The entertainment scene has changed a lot in the last 20 years. There are now fewer nightclubs and whereas back in the day he would arrive home around 4 or 5 o’clock in the morning after performing to get back up at 10 a.m. to head to rehearsals, these days, most nights, he is at home by 11 p.m.
“It has really changed a lot. The nightclub scene is basically non-existent and they’re not many bands really any more. I think for me it’s better because I don’t think I could do it now, working and leaving home at 11 every night. I would be weary of that,” the entertainer said with a smile.
With De Big Show set to open on Friday and other performances lined up during Crop Over, Biggie knows how important it is for him to maintain his fitness in order to give the audience a good performance every time he goes on stage.
“Recently I’ve started back eating properly.
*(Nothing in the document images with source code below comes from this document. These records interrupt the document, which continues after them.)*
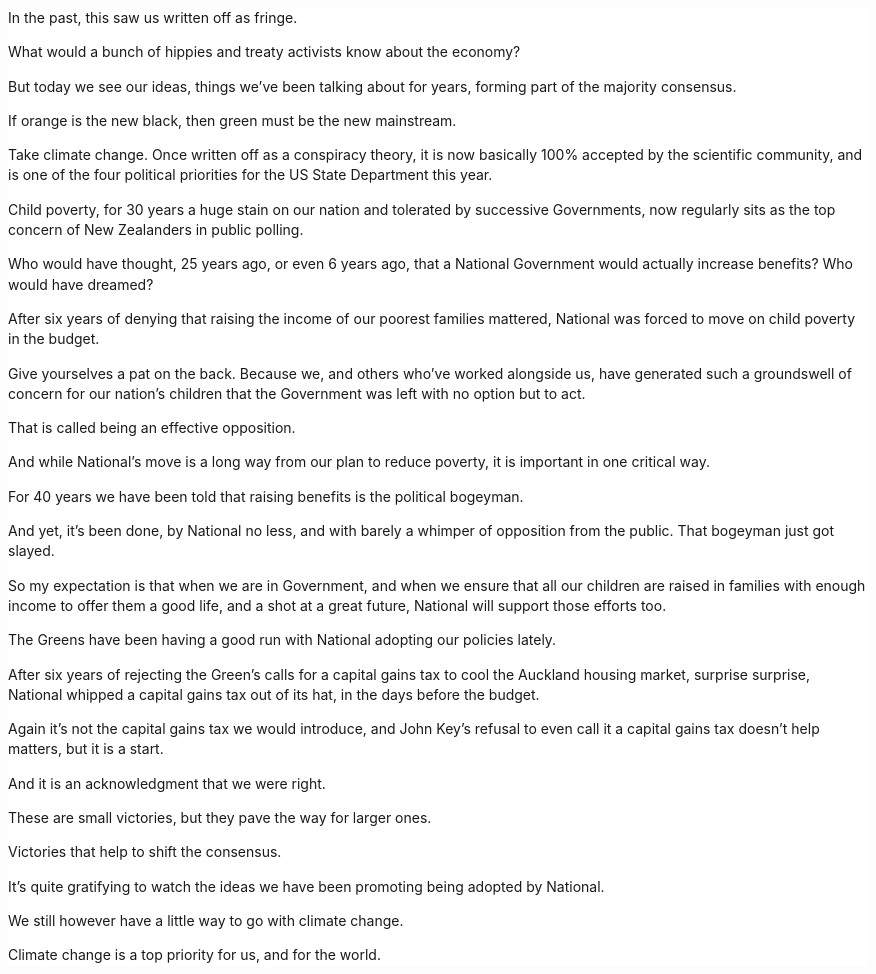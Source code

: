 In the past, this saw us written off as fringe.

What would a bunch of hippies and treaty activists know about the economy?

But today we see our ideas, things we’ve been talking about for years, forming part of the majority consensus.

If orange is the new black, then green must be the new mainstream.

Take climate change. Once written off as a conspiracy theory, it is now basically 100% accepted by the scientific community, and is one of the four political priorities for the US State Department this year.

Child poverty, for 30 years a huge stain on our nation and tolerated by successive Governments, now regularly sits as the top concern of New Zealanders in public polling.

Who would have thought, 25 years ago, or even 6 years ago, that a National Government would actually increase benefits? Who would have dreamed?

After six years of denying that raising the income of our poorest families mattered, National was forced to move on child poverty in the budget.

Give yourselves a pat on the back. Because we, and others who’ve worked alongside us, have generated such a groundswell of concern for our nation’s children that the Government was left with no option but to act.

That is called being an effective opposition.

And while National’s move is a long way from our plan to reduce poverty, it is important in one critical way.

For 40 years we have been told that raising benefits is the political bogeyman.

And yet, it’s been done, by National no less, and with barely a whimper of opposition from the public. That bogeyman just got slayed.

So my expectation is that when we are in Government, and when we ensure that all our children are raised in families with enough income to offer them a good life, and a shot at a great future, National will support those efforts too.

The Greens have been having a good run with National adopting our policies lately.

After six years of rejecting the Green’s calls for a capital gains tax to cool the Auckland housing market, surprise surprise, National whipped a capital gains tax out of its hat, in the days before the budget.

Again it’s not the capital gains tax we would introduce, and John Key’s refusal to even call it a capital gains tax doesn’t help matters, but it is a start.

  
And it is an acknowledgment that we were right.

These are small victories, but they pave the way for larger ones.

Victories that help to shift the consensus.

It’s quite gratifying to watch the ideas we have been promoting being adopted by National.

We still however have a little way to go with climate change.

Climate change is a top priority for us, and for the world.

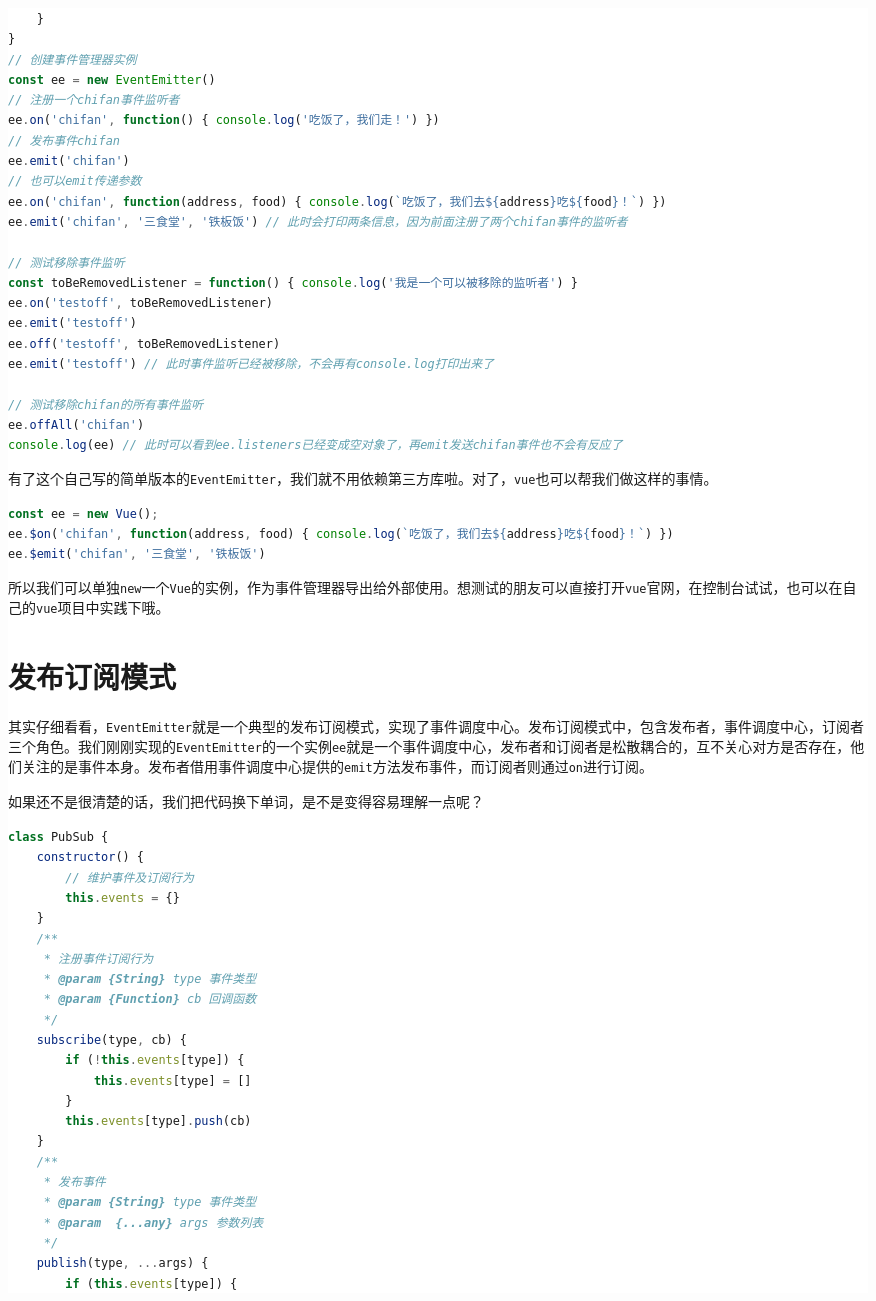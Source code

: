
 ```javascript
    }
}
// 创建事件管理器实例
const ee = new EventEmitter()
// 注册一个chifan事件监听者
ee.on('chifan', function() { console.log('吃饭了，我们走！') })
// 发布事件chifan
ee.emit('chifan')
// 也可以emit传递参数
ee.on('chifan', function(address, food) { console.log(`吃饭了，我们去${address}吃${food}！`) })
ee.emit('chifan', '三食堂', '铁板饭') // 此时会打印两条信息，因为前面注册了两个chifan事件的监听者

// 测试移除事件监听
const toBeRemovedListener = function() { console.log('我是一个可以被移除的监听者') }
ee.on('testoff', toBeRemovedListener)
ee.emit('testoff')
ee.off('testoff', toBeRemovedListener)
ee.emit('testoff') // 此时事件监听已经被移除，不会再有console.log打印出来了

// 测试移除chifan的所有事件监听
ee.offAll('chifan')
console.log(ee) // 此时可以看到ee.listeners已经变成空对象了，再emit发送chifan事件也不会有反应了
```

有了这个自己写的简单版本的`EventEmitter`，我们就不用依赖第三方库啦。对了，`vue`也可以帮我们做这样的事情。

```javascript
const ee = new Vue();
ee.$on('chifan', function(address, food) { console.log(`吃饭了，我们去${address}吃${food}！`) })
ee.$emit('chifan', '三食堂', '铁板饭')
```

所以我们可以单独`new`一个`Vue`的实例，作为事件管理器导出给外部使用。想测试的朋友可以直接打开`vue`官网，在控制台试试，也可以在自己的`vue`项目中实践下哦。

# 发布订阅模式

其实仔细看看，`EventEmitter`就是一个典型的发布订阅模式，实现了事件调度中心。发布订阅模式中，包含发布者，事件调度中心，订阅者三个角色。我们刚刚实现的`EventEmitter`的一个实例`ee`就是一个事件调度中心，发布者和订阅者是松散耦合的，互不关心对方是否存在，他们关注的是事件本身。发布者借用事件调度中心提供的`emit`方法发布事件，而订阅者则通过`on`进行订阅。

如果还不是很清楚的话，我们把代码换下单词，是不是变得容易理解一点呢？

```javascript
class PubSub {
    constructor() {
        // 维护事件及订阅行为
        this.events = {}
    }
    /**
     * 注册事件订阅行为
     * @param {String} type 事件类型
     * @param {Function} cb 回调函数
     */
    subscribe(type, cb) {
        if (!this.events[type]) {
            this.events[type] = []
        }
        this.events[type].push(cb)
    }
    /**
     * 发布事件
     * @param {String} type 事件类型
     * @param  {...any} args 参数列表
     */
    publish(type, ...args) {
        if (this.events[type]) {
```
I’m eating a lot of green stuff. I recently bought a NutriBullet and most of my meals now are juice, like drinking grass,” he said with a chuckle.
“I’m trying to eat healthy. Sometimes I dabble in the unhealthy but I’m human and you would eat a fish cake or you would eat a pork chop or greasy food but I’m trying really, really hard to stay on the healthy path because you’re getting older and you want to live as long as you can and you want to stay as healthy as you can
“I want to keep performing and singing and enjoying life as I’ve been accustomed to over the past 30 years. I have not been exercising as I should.
“I’ve got to get back into that as well but I think that Crop Over will be an exercise in itself for me,” he said, adding he is not entering the Party Monarch but the Pic-O-De Crop competition, in addition to defending his title.
His groovy songs Sweet Type Of Way, written by Shaft Vibes, and My Island, are already getting heavy rotation on the radio stations but you’ll have to go the tent to hear his social commentaries.
Reflecting on years past, he said that Need A Riddim is an “amazing song”.
“I love a lot of melody and minor chords in my songs. I was really excited about Need A Riddim.
“I wasn’t as excited about Pankatang actually. People took to Pankatang more than Need A Riddim from the beginning. From the time they heard it people loved it. With me it was vice versa.
“From the time I heard Need A Riddim I loved it. Usually, when you’re recording a song you tend to like it, but Pankatang grew on me when it was done and playing on the radio a lot. I was sold on Get Over. To me it is an amazing song, a lot of people love it and I love it,” he said.
Biggie said he expected the criticism he received and continues to about the song he sang with Imani.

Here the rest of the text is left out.